Disorder-driven splitting of the conductance peak at the Dirac point in graphene

L. Schweitzer, P. Markos

Published 2008-07-21, updated 2008-11-18Version 3

The electronic properties of a bricklayer model, which shares the same topology as the hexagonal lattice of graphene, are investigated numerically. We study the influence of random magnetic-field disorder in addition to a strong perpendicular magnetic field. We found a disorder-driven splitting of the longitudinal conductance peak within the narrow lowest Landau band near the Dirac point. The energy splitting follows a relation which is proportional to the square root of the magnetic field and linear in the disorder strength.
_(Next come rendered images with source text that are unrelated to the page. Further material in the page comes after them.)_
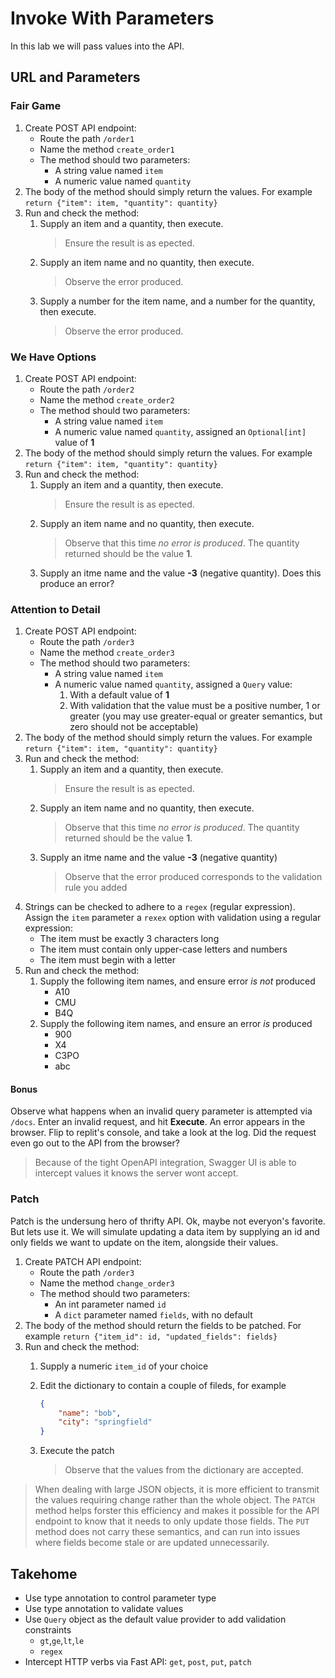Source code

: # Invoke With Parameters

In this lab we will pass values into the API.

## URL and Parameters

### Fair Game

1. Create POST API endpoint:
    - Route the path `/order1`
    - Name the method `create_order1`
    - The method should two parameters:
        - A string value named `item`
        - A numeric value named `quantity`
1. The body of the method should simply return the values. For example `return {"item": item, "quantity": quantity}`
1. Run and check the method:
    1. Supply an item and a quantity, then execute.
        > Ensure the result is as epected.
    1. Supply an item name and no quantity, then execute.
        > Observe the error produced.
    1. Supply a number for the item name, and a number for the quantity, then execute.
        > Observe the error produced.

### We Have Options

1. Create POST API endpoint:
    - Route the path `/order2`
    - Name the method `create_order2`
    - The method should two parameters:
        - A string value named `item`
        - A numeric value named `quantity`, assigned an `Optional[int]` value of **1**
1. The body of the method should simply return the values. For example `return {"item": item, "quantity": quantity}`
1. Run and check the method:
    1. Supply an item and a quantity, then execute.
        > Ensure the result is as epected.
    1. Supply an item name and no quantity, then execute.
        > Observe that this time _no error is produced_. The quantity returned should be the value **1**.
    1. Supply an itme name and the value **-3** (negative quantity). Does this produce an error?

### Attention to Detail

1. Create POST API endpoint:
    - Route the path `/order3`
    - Name the method `create_order3`
    - The method should two parameters:
        - A string value named `item`
        - A numeric value named `quantity`, assigned a `Query` value:
            1. With a default value of **1**
            1. With validation that the value must be a positive number, 1 or greater (you may use greater-equal or greater semantics, but zero should not be acceptable)
1. The body of the method should simply return the values. For example `return {"item": item, "quantity": quantity}`
1. Run and check the method:
    1. Supply an item and a quantity, then execute.
        > Ensure the result is as epected.
    1. Supply an item name and no quantity, then execute.
        > Observe that this time _no error is produced_. The quantity returned should be the value **1**.
    1. Supply an itme name and the value **-3** (negative quantity)
        > Observe that the error produced corresponds to the validation rule you added
1. Strings can be checked to adhere to a `regex` (regular expression). Assign the `item` parameter a `rexex` option with validation using a regular expression:
    - The item must be exactly 3 characters long
    - The item must contain only upper-case letters and numbers
    - The item must begin with a letter
1. Run and check the method:
    1. Supply the following item names, and ensure error _is not_ produced
        - A10
        - CMU
        - B4Q
    1. Supply the following item names, and ensure an error _is_ produced
        - 900
        - X4
        - C3PO
        - abc

#### Bonus

Observe what happens when an invalid query parameter is attempted via `/docs`.
Enter an invalid request, and hit **Execute**.
An error appears in the browser.
Flip to replit's console, and take a look at the log. Did the request even go out to the API from the browser?

> Because of the tight OpenAPI integration, Swagger UI is able to intercept values it knows the server wont accept.

### Patch

Patch is the undersung hero of thrifty API. Ok, maybe not everyon's favorite. But lets use it.
We will simulate updating a data item by supplying an id and only fields we want to update on the item, alongside their values.

1. Create PATCH API endpoint:
    - Route the path `/order3`
    - Name the method `change_order3`
    - The method should two parameters:
        - An int parameter named `id`
        - A `dict` parameter named `fields`, with no default
1. The body of the method should return the fields to be patched. For example `return {"item_id": id, "updated_fields": fields}`
1. Run and check the method:
    1. Supply a numeric `item_id` of your choice
    1. Edit the dictionary to contain a couple of fileds, for example

        ```json
        {
            "name": "bob",
            "city": "springfield"
        }
        ```

    1. Execute the patch
        > Observe that the values from the dictionary are accepted.

> When dealing with large JSON objects, it is more efficient to transmit the values requiring change rather than the whole object. The `PATCH` method helps forster this efficiency and makes it possible for the API endpoint to know that it needs to only update those fields. The `PUT` method does not carry these semantics, and can run into issues where fields become stale or are updated unnecessarily.

## Takehome

- Use type annotation to control parameter type
- Use type annotation to validate values
- Use `Query` object as the default value provider to add validation constraints
  - `gt`,`ge`,`lt`,`le`
  - `regex`
- Intercept HTTP verbs via Fast API: `get`, `post`, `put`, `patch`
We calculate the scale invariant peaks of the two-terminal conductance and obtain the critical exponents as well as the multifractal properties of the chiral and quantum Hall states. We found approximate values $\nu\approx 2.5$ for the quantum Hall states, but $\nu=0.33\pm 0.1$ for the divergence of the correlation length of the chiral state at E=0 in the presence of a strong magnetic field. Within the central $n=0$ Landau band, the multifractal properties of both the chiral and the split quantum Hall states are the same, showing a parabolic $f[\alpha(s)]$ distribution with $\alpha(0)=2.27\pm 0.02$. In the absence of the constant magnetic field, the chiral critical state is determined by $\alpha(0)=2.14\pm 0.02$.